Le gouvernement, dans son projet d’amendement, envisage deux situations :
- celle du report des droits à congés qui n’ont pu être utilisés partiellement ou intégralement pendant la période de prise des congés payés sur une période de 15 mois qui débute à la reprise effective du travail sous réserve que l’employeur en informe le salarié ;
- celle des droits à congés qui naissent pendant des arrêts maladie de longue durée, pour lesquels un même délai de report de 15 mois est prévu mais dont le point de départ se situe à la fin de la période d’acquisition des droits. Les droits à congés expireraient définitivement à l’issue de ce délai même si le salarié est encore absent en raison de sa maladie et que l’employeur n’a pu l’informer de ses droits.
Quel est l’avis du Conseil d’Etat sur ces dispositions ?
Le Conseil d’Etat estime que dans le cas où les droits à congés acquis avant l’arrêt maladie et dont la période d’acquisition expire à un moment où le salarié est encore en arrêt maladie :
- le début de la période de report doit être postérieur à la date de la reprise du travail ;
- ainsi qu’à celle à laquelle l’employeur aura informé le salarié de ses droits à son retour et du délai dont il dispose pour les prendre.
Dans le cas où les droits sont acquis au cours de la période de maladie :
- la période de report peut débuter à la fin de la période d’acquisition des droits si le salarié n’a pas repris le travail ;
- à l’issue de la période de 15 mois les congés s’éteindraient quand bien même l’employeur n’aurait pas pu en informer le salarié. Toutefois, si l’employeur est en mesure de fournir cette information avant que les droits à congés payés n’arrivent à extinction (si le salarié revient dans l’entreprise postérieurement à la fin de la période de référence mais avant la fin de la période de 15 mois) alors le point de départ se situe au jour où l’employeur en a informé le salarié.

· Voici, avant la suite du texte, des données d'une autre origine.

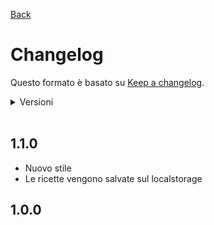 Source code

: [Back](README.md)

# Changelog

Questo formato è basato su [Keep a changelog](https://keepachangelog.com/en/1.0.0/).

<details>
   <summary>Versioni</summary>

   - [1.1.0](#110)
   - [1.0.0](#100)
</details>

<br>

## 1.1.0
- Nuovo stile
- Le ricette vengono salvate sul localstorage

## 1.0.0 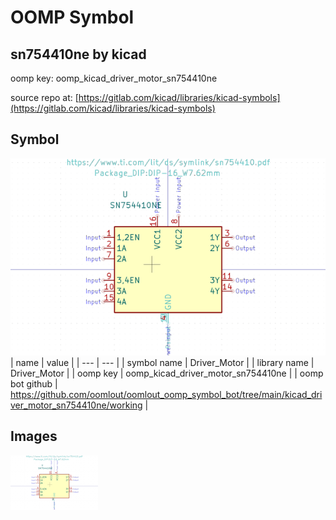 # OOMP Symbol  
## sn754410ne  by kicad  
  
oomp key: oomp_kicad_driver_motor_sn754410ne  
  
source repo at: [https://gitlab.com/kicad/libraries/kicad-symbols](https://gitlab.com/kicad/libraries/kicad-symbols)  
## Symbol  
  
[![working.png](working_600.png)](working.png)  
| name | value | 
| --- | --- | 
| symbol name | Driver_Motor | 
| library name | Driver_Motor | 
| oomp key | oomp_kicad_driver_motor_sn754410ne | 
| oomp bot github | https://github.com/oomlout/oomlout_oomp_symbol_bot/tree/main/kicad_driver_motor_sn754410ne/working | 
## Images  
  
[![working.png](working_140.png)](working.png)  
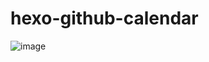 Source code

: # hexo-github-calendar
![image](https://user-images.githubusercontent.com/41030537/155283323-652fdb05-10b6-4355-882d-d418d3a75f21.png)
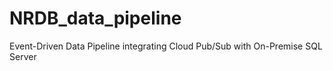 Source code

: # NRDB_data_pipeline
Event-Driven Data Pipeline integrating Cloud Pub/Sub with On-Premise SQL Server
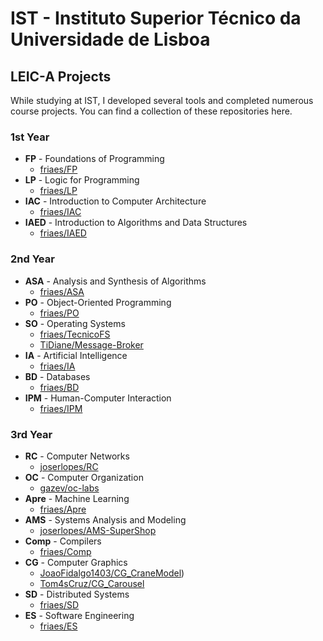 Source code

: # IST - Instituto Superior Técnico da Universidade de Lisboa

## LEIC-A Projects

While studying at IST, I developed several tools and completed numerous course projects. You can find a collection of these repositories here.

### 1st Year

- **FP** - Foundations of Programming
    - [friaes/FP](https://github.com/friaes/FP)
- **LP** - Logic for Programming
    - [friaes/LP](https://github.com/friaes/LP)
- **IAC** - Introduction to Computer Architecture
    - [friaes/IAC](https://github.com/friaes/IAC)
- **IAED** - Introduction to Algorithms and Data Structures
    - [friaes/IAED](https://github.com/friaes/IAED)

### 2nd Year

- **ASA** - Analysis and Synthesis of Algorithms
    - [friaes/ASA](https://github.com/friaes/ASA)
- **PO** - Object-Oriented Programming
    - [friaes/PO](https://github.com/friaes/PO)
- **SO** - Operating Systems
    - [friaes/TecnicoFS](https://github.com/friaes/TecnicoFS)
    - [TiDiane/Message-Broker](https://github.com/TiDeane/Message-Broker)
- **IA** - Artificial Intelligence
    - [friaes/IA]()
- **BD** - Databases
    - [friaes/BD](https://github.com/friaes/BD)
- **IPM** - Human-Computer Interaction
    - [friaes/IPM]()

### 3rd Year

- **RC** - Computer Networks
    - [joserlopes/RC](https://github.com/joserlopes/RC)
- **OC** - Computer Organization
    - [gazev/oc-labs](https://github.com/gazev/oc-labs)
- **Apre** - Machine Learning
    - [friaes/Apre]()
- **AMS** - Systems Analysis and Modeling
    - [joserlopes/AMS-SuperShop](https://github.com/joserlopes/AMS-SuperShop)
- **Comp** - Compilers
    - [friaes/Comp](https://github.com/friaes/Comp)
- **CG** - Computer Graphics
    - [JoaoFidalgo1403/CG_CraneModel](https://github.com/JoaoFidalgo1403/CG_CraneModel))
    - [Tom4sCruz/CG_Carousel](https://github.com/Tom4sCruz/CG_Carousel)
- **SD** - Distributed Systems
    - [friaes/SD](https://github.com/friaes/SD)
- **ES** - Software Engineering
    - [friaes/ES](https://github.com/friaes/ES)
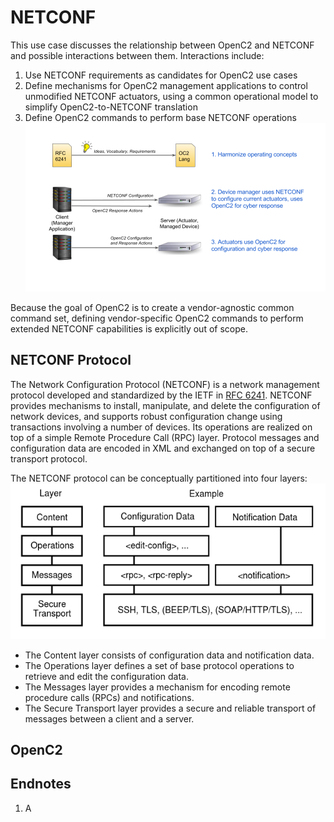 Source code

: # NETCONF
This use case discusses the relationship between OpenC2 and NETCONF and possible interactions between them.  Interactions include:
1. Use NETCONF requirements as candidates for OpenC2 use cases
2. Define mechanisms for OpenC2 management applications to control unmodified NETCONF actuators, using a common operational model to simplify OpenC2-to-NETCONF translation
3. Define OpenC2 commands to perform base NETCONF operations
![OpenC2 NETCONF Relationship](img/NETCONF_Relationship.png)

Because the goal of OpenC2 is to create a vendor-agnostic common command set, defining vendor-specific OpenC2 commands to perform extended NETCONF capabilities is explicitly out of scope.
## NETCONF Protocol
The Network Configuration Protocol (NETCONF) is a network management
protocol developed and standardized by the IETF in
[RFC 6241](https://tools.ietf.org/html/rfc6241).
NETCONF provides mechanisms to install, manipulate, and delete the
configuration of network devices, and supports robust configuration
change using transactions involving a number of devices.
Its operations are realized on top of a simple Remote Procedure Call (RPC) layer.
Protocol messages and configuration data are encoded in XML and
exchanged on top of a secure transport protocol.

The NETCONF protocol can be conceptually partitioned into four layers:
![NETCONF Layers](img/640px-NETCONF-layers.png)
* The Content layer consists of configuration data and notification data.
* The Operations layer defines a set of base protocol operations to
  retrieve and edit the configuration data.
* The Messages layer provides a mechanism for encoding remote procedure
  calls (RPCs) and notifications.
* The Secure Transport layer provides a secure and reliable transport
  of messages between a client and a server.

## OpenC2

## Endnotes
 1. <a name="endnote1">A</a>
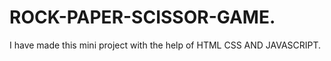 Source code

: # ROCK-PAPER-SCISSOR-GAME.
I have made this mini  project with the help of HTML CSS AND JAVASCRIPT.

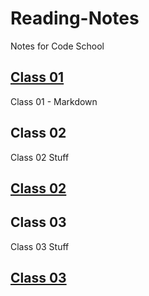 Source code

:# Reading-Notes

Notes for Code School

## [Class 01](Class01/notes_1.md)

Class 01 - Markdown

## Class 02

Class 02 Stuff

## [Class 02](Class02/notes_2.md)

## Class 03

Class 03 Stuff

## [Class 03](Class03/notes_3.md)

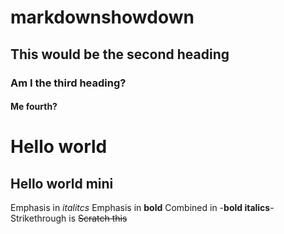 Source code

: # markdownshowdown
## This would be the second heading
### Am I the third heading?
#### Me fourth?
Hello world
===========
Hello world mini
-----------------
Emphasis in *italitcs*
Emphasis in **bold**
Combined in -**bold italics**-
Strikethrough is ~~Scratch this~~
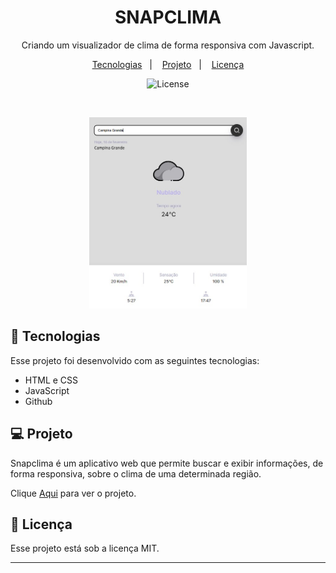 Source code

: <h1 align="center"> SNAPCLIMA </h1>

<p align="center">
Criando um visualizador de clima de forma responsiva com Javascript.
</p>

<p align="center">
  <a href="#-tecnologias">Tecnologias</a>&nbsp;&nbsp;&nbsp;|&nbsp;&nbsp;&nbsp;
  <a href="#-projeto">Projeto</a>&nbsp;&nbsp;&nbsp;|&nbsp;&nbsp;&nbsp;
  <a href="#memo-licença">Licença</a>
</p>

<p align="center">
  <img alt="License" src="https://img.shields.io/static/v1?label=license&message=MIT&color=49AA26&labelColor=000000">
</p>

<br>

<p align="center">
  <img alt="calendario da copa 2022 (Brasil)" src="https://github.com/Valdeneir/snapclima/blob/main/assets/snapclima.jpg?raw=true" width="50%">
</p>

## 🚀 Tecnologias

Esse projeto foi desenvolvido com as seguintes tecnologias:

- HTML e CSS
- JavaScript
- Github

## 💻 Projeto

Snapclima é um aplicativo web que permite buscar e exibir informações, de forma responsiva, sobre o clima de uma determinada região.

<p>Clique <a href="https://valdeneir.github.io/snapclima/">Aqui</a> para ver o projeto. </p>


## :memo: Licença

Esse projeto está sob a licença MIT.

---

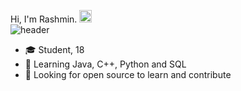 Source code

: Hi, I'm Rashmin. <img height="20" width="20" src="https://cdn.simpleicons.org/ubuntu/orange" /><br>
![header](https://capsule-render.vercel.app/api?type=rect&color=gradient&height=1)
- :mortar_board: Student, 18
- 🌱 Learning Java, C++, Python and SQL
- 🤔 Looking for open source to learn and contribute
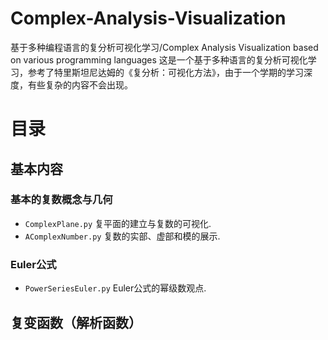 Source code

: # Complex-Analysis-Visualization
基于多种编程语言的复分析可视化学习/Complex Analysis Visualization based on various programming languages
这是一个基于多种语言的复分析可视化学习，参考了特里斯坦尼达姆的《复分析：可视化方法》，由于一个学期的学习深度，有些复杂的内容不会出现。
# 目录
## 基本内容
### 基本的复数概念与几何
- `ComplexPlane.py`
  复平面的建立与复数的可视化.
- `AComplexNumber.py`
复数的实部、虚部和模的展示.

### Euler公式
- `PowerSeriesEuler.py`
Euler公式的幂级数观点.

## 复变函数（解析函数）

Est-il possible d’appliquer de manière rétroactive le délai de report de 15 mois ?
Le Conseil d’Etat estime qu’il est possible de prévoir une durée maximale de report pour les droits acquis avant et après l’entrée en vigueur de la loi (avec application des règles distinctes selon que l’arrêt maladie est de longue durée ou non). Aucune règle de droit de l’Union européenne ne s’y oppose.
Le Conseil d’Etat rappelle qu’en matière d’indemnité compensatrice de congés payés, la prescription est de trois ans à compter du jour où celui qui l’exerce a connu ou aurait dû connaitre les faits lui permettant de l’exercer. Lorsque le salarié est encore lié à son employeur au moment de sa demande (et demande donc l’exercice de son droit à congés et non une indemnité compensatrice), « la loi pourrait à titre transitoire faire obstacle à ce qu’en cas d’absence d’information du salarié par l’employeur sur l’étendue de ses droits, le point de départ du délai de report des congés antérieurement acquis soit indéfiniment repoussé ».
Le Conseil d’Etat estime « possible de prévoir que l’action du salarié qui est encore dans l’entreprise et qui demande le droit de prendre des congés au titre des dispositions introduites par le droit national par la loi de transposition, soit soumise à un délai de forclusion de deux ans à compter de l’entrée en vigueur des nouvelles dispositions législatives, applicable même en l’absence d’information de l’employeur ».
S’agissant d’une loi de validation qui viserait à éteindre les contentieux liés à des droits acquis pendant la période postérieure au 1er décembre 2009, le Conseil d’Etat indique qu’une telle loi violerait le droit de l’Union européenne en faisant obstacle à l’application de l’article 31 de la Charte des droits fondamentaux de l’Union européenne.